In the boolean domain a possible Combo candidate would be:

(or $i1 $i2)

The corresponding Atomese candidate will look like

(Or (Predicate "i1") (Predicate "i2"))

you may notice that the variables have been replaced by
predicates. That is because Or is not operating on individuals, but
rather on predicates, so here Or actually represent the union of the
satisfying sets of i1 and i2. Doing that allows us not to
generates more compact candidates.

Let's assume that the domain was actually real numbers, not Boolean.
Then a possible Combo candidate would be:

(+ $i1 $i2)

Likewise in Atomese this will be translated into

(Plus (Schema "i1") (Schema "i2"))

Notice that i1 and i2 are schema, not predicates. That is because
since the domain is Real, not Boolean, they can no longer be
predicates. Likewise Plus can be overloaded for schemata, similarly
to how one can add 2 mathematical functions where h = f + g means
ForAll x, h(x) = f(x) + g(x)

Let us give another example

(+ $i1 $i2 3)

Its Atomese translation could be

(Plus (Schema "i1") (Schema "i2") 3)

but what is 3? In principle 3 should be a constant function that
returns the number 3 for each input. However I suppose it would be
acceptable to overload Plus so that it can mix schemata with
constants and assume constants are in fact constant functions. So that

(Plus (Schema "i1") (Schema "i2") (Number 3))

would be understood as

(Plus (Schema "i1") (Schema "i2") (Lambda X (Number 3)))

We will see how it goes but I think it's doable.

Note that there is an existing Combo to Atomese converter here

https://github.com/opencog/moses/blob/master/moses/comboreduct/main/combo-fmt-converter.cc

but it is extremely limited and outputs strings, while what we want is
something that builds atoms directly.

The code can probably be added in a converter folder of

https://github.com/opencog/moses/tree/master/moses/comboreduct

it should not require an atomspace (it should be up to the user to add
it to the atomspace of his/her choice). So rather than using functions
such as AtomSpace::add_link it should use createLink, etc.

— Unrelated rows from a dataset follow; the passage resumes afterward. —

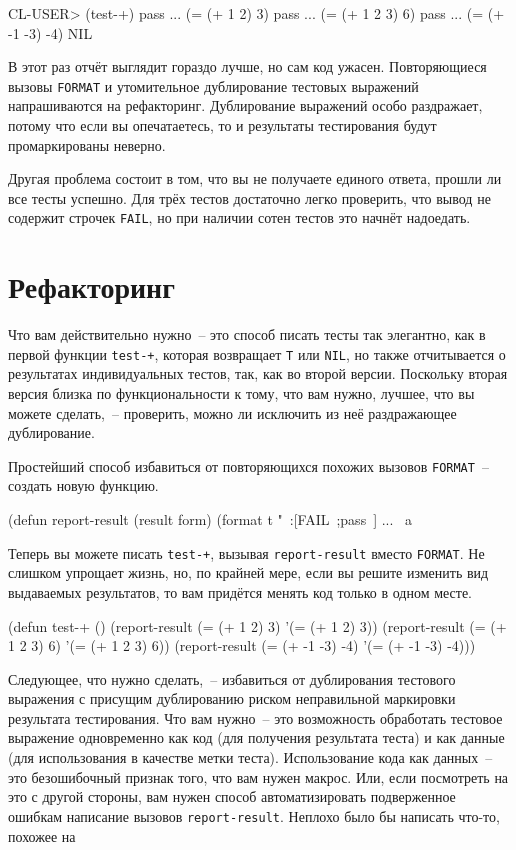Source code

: \begin{myverb}
CL-USER> (test-+)
pass ... (= (+ 1 2) 3)
pass ... (= (+ 1 2 3) 6)
pass ... (= (+ -1 -3) -4)
NIL
\end{myverb}

В этот раз отчёт выглядит гораздо лучше, но сам код ужасен. Повторяющиеся вызовы
\lstinline{FORMAT} и утомительное дублирование тестовых выражений напрашиваются на
рефакторинг. Дублирование выражений особо раздражает, потому что если вы опечатаетесь, то
и результаты тестирования будут промаркированы неверно.

Другая проблема состоит в том, что вы не получаете единого ответа, прошли ли все
тесты успешно. Для трёх тестов достаточно легко проверить, что вывод не содержит
строчек \lstinline{FAIL}, но при наличии сотен тестов это начнёт надоедать.

\section{Рефакторинг}

Что вам действительно нужно~-- это способ писать тесты так элегантно, как в первой
функции \lstinline{test-+}, которая возвращает \lstinline{T} или \lstinline{NIL}, но также отчитывается о
результатах индивидуальных тестов, так, как во второй версии. Поскольку вторая версия
близка по функциональности к тому, что вам нужно, лучшее, что вы можете сделать,~--
проверить, можно ли исключить из неё раздражающее дублирование.

Простейший способ избавиться от повторяющихся похожих вызовов \lstinline{FORMAT}~-- создать
новую функцию.

\begin{myverb}
(defun report-result (result form)
  (format t "~:[FAIL~;pass~] ... ~a~%
\end{myverb}

Теперь вы можете писать \lstinline{test-+}, вызывая \lstinline{report-result} вместо
\lstinline{FORMAT}. Не слишком упрощает жизнь, но, по крайней мере, если вы решите изменить вид
выдаваемых результатов, то вам придётся менять код только в одном месте.

\begin{myverb}
(defun test-+ ()
  (report-result (= (+ 1 2) 3) '(= (+ 1 2) 3))
  (report-result (= (+ 1 2 3) 6) '(= (+ 1 2 3) 6))
  (report-result (= (+ -1 -3) -4) '(= (+ -1 -3) -4)))
\end{myverb}

Следующее, что нужно сделать,~-- избавиться от дублирования тестового выражения с
присущим дублированию риском неправильной маркировки результата тестирования. Что вам
нужно~-- это возможность обработать тестовое выражение одновременно как код (для
получения результата теста) и как данные (для использования в качестве метки
теста). Использование кода как данных~-- это безошибочный признак того, что вам нужен
макрос. Или, если посмотреть на это с другой стороны, вам нужен способ автоматизировать
подверженное ошибкам написание вызовов \lstinline{report-result}. Неплохо было бы написать
что-то, похожее на

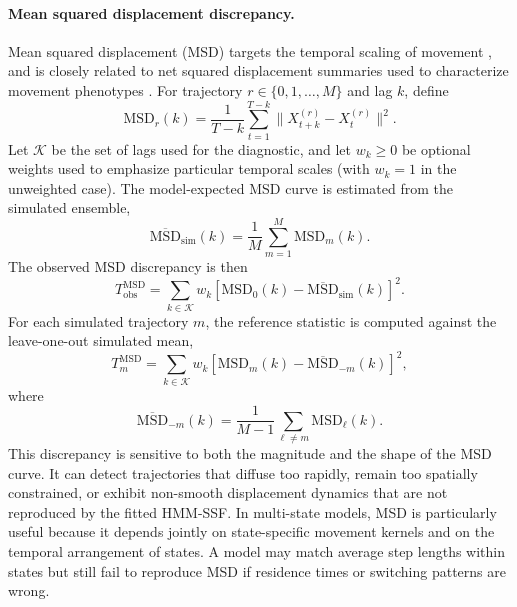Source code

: \documentclass[11pt]{article}
\begin{document}
\paragraph{Mean squared displacement discrepancy.}
Mean squared displacement (MSD) targets the temporal scaling of movement
\citep{turchin1998}, and is closely related to net squared displacement
summaries used to characterize movement phenotypes \citep{bastilleRousseau2016}.
For trajectory $r \in \{0,1,\ldots,M\}$ and lag $k$, define
\begin{equation*}
  \mathrm{MSD}_r(k)
  =
  \frac{1}{T-k}\sum_{t=1}^{T-k}
  \|X_{t+k}^{(r)}-X_t^{(r)}\|^2 .
\end{equation*}
Let $\mathcal{K}$ be the set of lags used for the diagnostic, and let
$w_k \ge 0$ be optional weights used to emphasize particular temporal scales
(with $w_k=1$ in the unweighted case). The model-expected MSD curve is
estimated from the simulated ensemble,
\[
  \overline{\mathrm{MSD}}_{\mathrm{sim}}(k)
  =
  \frac{1}{M}\sum_{m=1}^{M}\mathrm{MSD}_m(k).
\]
The observed MSD discrepancy is then
\begin{equation}
  T_{\mathrm{obs}}^{\mathrm{MSD}}
  =
  \sum_{k \in \mathcal{K}}
  w_k
  \left[
    \mathrm{MSD}_0(k)
    -
    \overline{\mathrm{MSD}}_{\mathrm{sim}}(k)
  \right]^2 .
  \label{eq:msd-tobs}
\end{equation}
For each simulated trajectory $m$, the reference statistic is computed against
the leave-one-out simulated mean,
\begin{equation}
  T_m^{\mathrm{MSD}}
  =
  \sum_{k \in \mathcal{K}}
  w_k
  \left[
    \mathrm{MSD}_m(k)
    -
    \overline{\mathrm{MSD}}_{-m}(k)
  \right]^2 ,
  \label{eq:msd-tsim}
\end{equation}
where
\[
  \overline{\mathrm{MSD}}_{-m}(k)
  =
  \frac{1}{M-1}\sum_{\ell \ne m}\mathrm{MSD}_{\ell}(k).
\]
This discrepancy is sensitive to both the magnitude and the shape of the MSD
curve. It can detect trajectories that diffuse too rapidly, remain too
spatially constrained, or exhibit non-smooth displacement dynamics that are not
reproduced by the fitted HMM-SSF. In multi-state models, MSD is particularly
useful because it depends jointly on state-specific movement kernels and on the
temporal arrangement of states. A model may match average step lengths within
states but still fail to reproduce MSD if residence times or switching
patterns are wrong.
\end{document}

Represent Problem Data in AtomSpace

In order to use the Atomese interpreter to measure the fitness of a
program over some data, the data need to be loaded to some
AtomSpace.

Let us reconsider the example data

+--+--+--+--+
|  |i1|i2|o |
+--+--+--+--+
|r1|0 |1 |1 |
+--+--+--+--+
|r2|1 |0 |1 |
+--+--+--+--+
|r3|0 |0 |0 |
+--+--+--+--+

obtained from the CSV file

i1,i2,o
0,1,1
1,0,1
0,0,0

over the Boolean domain for now.

We need to tell how instances/observations relate to features. Here is
how it could be done. For instance r1 could be represented as

(Evaluation (stv 0 1)
  (Predicate "i1")
  (Node "r1"))
(Evaluation (stv 1 1)
  (Predicate "i2")
  (Node "r1"))
(Evaluation (stv 1 1)
  (Predicate "o")
  (Node "r1"))

Assuming the domain of data is Real instead of Boolean, then
Execution must be used instead of Evaluation. For instance r1
would be represented as

(Execution
  (Schema "i1")
  (Node "r1")
  (Number 0))
(Execution
  (Schema "i2")
  (Node "r1")
  (Number 1))
(Execution
  (Schema "o")
  (Node "r1")
  (Number 1))

This can be made more compact by considering that a function, say f,
is a set of pairs (x, f(x)). For instance i1 can be described with

(Similarity (stv 1 1)
  (Schema "i1")
  (Set
    (List (Node "r1") (Number 0))
    (List (Node "r2") (Number 1))
    (List (Node "r3") (Number 0))))

Or even more compact considering the Cartesian product over features,
using ListLink, to represent a Cartesian product between functions
over the same domain.

(Similarity (stv 1 1)
  (List (Schema "o") (Schema "i1") (Schema "i2"))
  (Set
    (List (Node "r1") (List (Number 1) (Number 0) (Number 1)))
    (List (Node "r2") (List (Number 1) (Number 1) (Number 0)))
    (List (Node "r3") (List (Number 0) (Number 0) (Number 0)))))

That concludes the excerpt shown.